Transcribe the following entries letter for letter, without the pictures.
▬▬▬▬▬▬
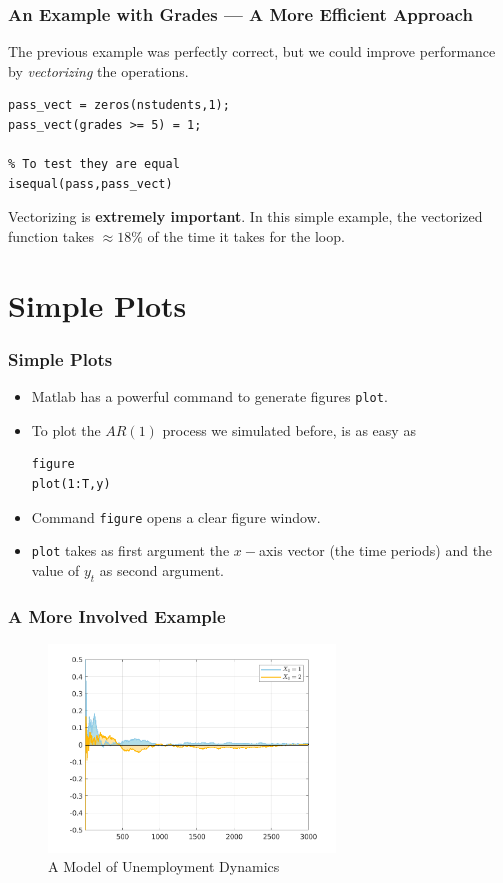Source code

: \documentclass[11pt,xcolor={svgnames},aspectratio=169,usepdftitle=false,notheorems]{beamer}
\begin{document}
\begin{frame}[fragile]
    \frametitle{An Example with Grades --- A More Efficient Approach}
The previous example was perfectly correct, but we could improve performance by \alert{\textit{vectorizing}} the operations.

\begin{lstlisting}
pass_vect = zeros(nstudents,1);
pass_vect(grades >= 5) = 1;

% To test they are equal
isequal(pass,pass_vect)
\end{lstlisting}    

Vectorizing is \alert{\textbf{extremely important}}. In this simple example, the vectorized function takes $\approx 18\%$ of the time it takes for the loop.

\end{frame}

\section{Simple Plots}

\begin{frame}[fragile]
    \frametitle{Simple Plots}
    \begin{itemize}
        \item Matlab has a powerful command to generate figures \verb;plot;.
        \item To plot the $AR(1)$ process we simulated before, is as easy as
\begin{lstlisting}
figure
plot(1:T,y)
\end{lstlisting}
        \item Command \verb;figure; opens a clear figure window.
        \item \verb;plot; takes as first argument the $x-$axis vector (the time periods) and the value of $y_t$ as second argument.
    \end{itemize}
\end{frame}

\begin{frame}
    \frametitle{A More Involved Example}
\begin{figure}
    \centering
    \includegraphics[width = 0.68\textwidth]{../figures/unemployment_dynamics.png}
    \caption{A Model of Unemployment Dynamics}
    \label{fig:unemployment}
\end{figure}
\end{frame}
\end{document}
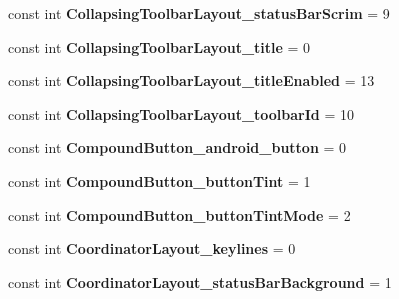 \begin{DoxyCompactItemize}
const int {\bfseries Collapsing\+Toolbar\+Layout\+\_\+status\+Bar\+Scrim} = 9
\item 
\mbox{\label{class_sample_app_1_1_droid_1_1_resource_1_1_styleable_a82cef15a0005a3426295e85b8030e8fb}} 
const int {\bfseries Collapsing\+Toolbar\+Layout\+\_\+title} = 0
\item 
\mbox{\label{class_sample_app_1_1_droid_1_1_resource_1_1_styleable_a788bdbf45277f8e1b2be0dd6c1d51756}} 
const int {\bfseries Collapsing\+Toolbar\+Layout\+\_\+title\+Enabled} = 13
\item 
\mbox{\label{class_sample_app_1_1_droid_1_1_resource_1_1_styleable_a47262fa23561e32c17279595e5da2646}} 
const int {\bfseries Collapsing\+Toolbar\+Layout\+\_\+toolbar\+Id} = 10
\item 
\mbox{\label{class_sample_app_1_1_droid_1_1_resource_1_1_styleable_ad5965052b7a9dc6d420674c893bc95c7}} 
const int {\bfseries Compound\+Button\+\_\+android\+\_\+button} = 0
\item 
\mbox{\label{class_sample_app_1_1_droid_1_1_resource_1_1_styleable_a2cc01157d316382c67163318ae662494}} 
const int {\bfseries Compound\+Button\+\_\+button\+Tint} = 1
\item 
\mbox{\label{class_sample_app_1_1_droid_1_1_resource_1_1_styleable_a6e9615643b657f9900a489835ccc16d9}} 
const int {\bfseries Compound\+Button\+\_\+button\+Tint\+Mode} = 2
\item 
\mbox{\label{class_sample_app_1_1_droid_1_1_resource_1_1_styleable_a03f35237883f250491e676776bb35a26}} 
const int {\bfseries Coordinator\+Layout\+\_\+keylines} = 0
\item 
\mbox{\label{class_sample_app_1_1_droid_1_1_resource_1_1_styleable_a1f96c5a024afe904acf13c25f610e5cf}} 
const int {\bfseries Coordinator\+Layout\+\_\+status\+Bar\+Background} = 1

\end{DoxyCompactItemize}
▬▬▬▬▬▬
• Response to this exercise
Source code

: \documentclass[11pt,xcolor={svgnames},aspectratio=169,usepdftitle=false,notheorems]{beamer}
\begin{document}
\begin{frame}[fragile]
    \frametitle{An Example with Grades --- A More Efficient Approach}
The previous example was perfectly correct, but we could improve performance by \alert{\textit{vectorizing}} the operations.

\begin{lstlisting}
pass_vect = zeros(nstudents,1);
pass_vect(grades >= 5) = 1;

% To test they are equal
isequal(pass,pass_vect)
\end{lstlisting}    

Vectorizing is \alert{\textbf{extremely important}}. In this simple example, the vectorized function takes $\approx 18\%$ of the time it takes for the loop.

\end{frame}

\section{Simple Plots}

\begin{frame}[fragile]
    \frametitle{Simple Plots}
    \begin{itemize}
        \item Matlab has a powerful command to generate figures \verb;plot;.
        \item To plot the $AR(1)$ process we simulated before, is as easy as
\begin{lstlisting}
figure
plot(1:T,y)
\end{lstlisting}
        \item Command \verb;figure; opens a clear figure window.
        \item \verb;plot; takes as first argument the $x-$axis vector (the time periods) and the value of $y_t$ as second argument.
    \end{itemize}
\end{frame}

\begin{frame}
    \frametitle{A More Involved Example}
\begin{figure}
    \centering
    \includegraphics[width = 0.68\textwidth]{../figures/unemployment_dynamics.png}
    \caption{A Model of Unemployment Dynamics}
    \label{fig:unemployment}
\end{figure}
\end{frame}
\end{document}
 \begin{DoxyCompactItemize}
const int {\bfseries Collapsing\+Toolbar\+Layout\+\_\+status\+Bar\+Scrim} = 9
\item 
\mbox{\label{class_sample_app_1_1_droid_1_1_resource_1_1_styleable_a82cef15a0005a3426295e85b8030e8fb}} 
const int {\bfseries Collapsing\+Toolbar\+Layout\+\_\+title} = 0
\item 
\mbox{\label{class_sample_app_1_1_droid_1_1_resource_1_1_styleable_a788bdbf45277f8e1b2be0dd6c1d51756}} 
const int {\bfseries Collapsing\+Toolbar\+Layout\+\_\+title\+Enabled} = 13
\item 
\mbox{\label{class_sample_app_1_1_droid_1_1_resource_1_1_styleable_a47262fa23561e32c17279595e5da2646}} 
const int {\bfseries Collapsing\+Toolbar\+Layout\+\_\+toolbar\+Id} = 10
\item 
\mbox{\label{class_sample_app_1_1_droid_1_1_resource_1_1_styleable_ad5965052b7a9dc6d420674c893bc95c7}} 
const int {\bfseries Compound\+Button\+\_\+android\+\_\+button} = 0
\item 
\mbox{\label{class_sample_app_1_1_droid_1_1_resource_1_1_styleable_a2cc01157d316382c67163318ae662494}} 
const int {\bfseries Compound\+Button\+\_\+button\+Tint} = 1
\item 
\mbox{\label{class_sample_app_1_1_droid_1_1_resource_1_1_styleable_a6e9615643b657f9900a489835ccc16d9}} 
const int {\bfseries Compound\+Button\+\_\+button\+Tint\+Mode} = 2
\item 
\mbox{\label{class_sample_app_1_1_droid_1_1_resource_1_1_styleable_a03f35237883f250491e676776bb35a26}} 
const int {\bfseries Coordinator\+Layout\+\_\+keylines} = 0
\item 
\mbox{\label{class_sample_app_1_1_droid_1_1_resource_1_1_styleable_a1f96c5a024afe904acf13c25f610e5cf}} 
const int {\bfseries Coordinator\+Layout\+\_\+status\+Bar\+Background} = 1

\end{DoxyCompactItemize}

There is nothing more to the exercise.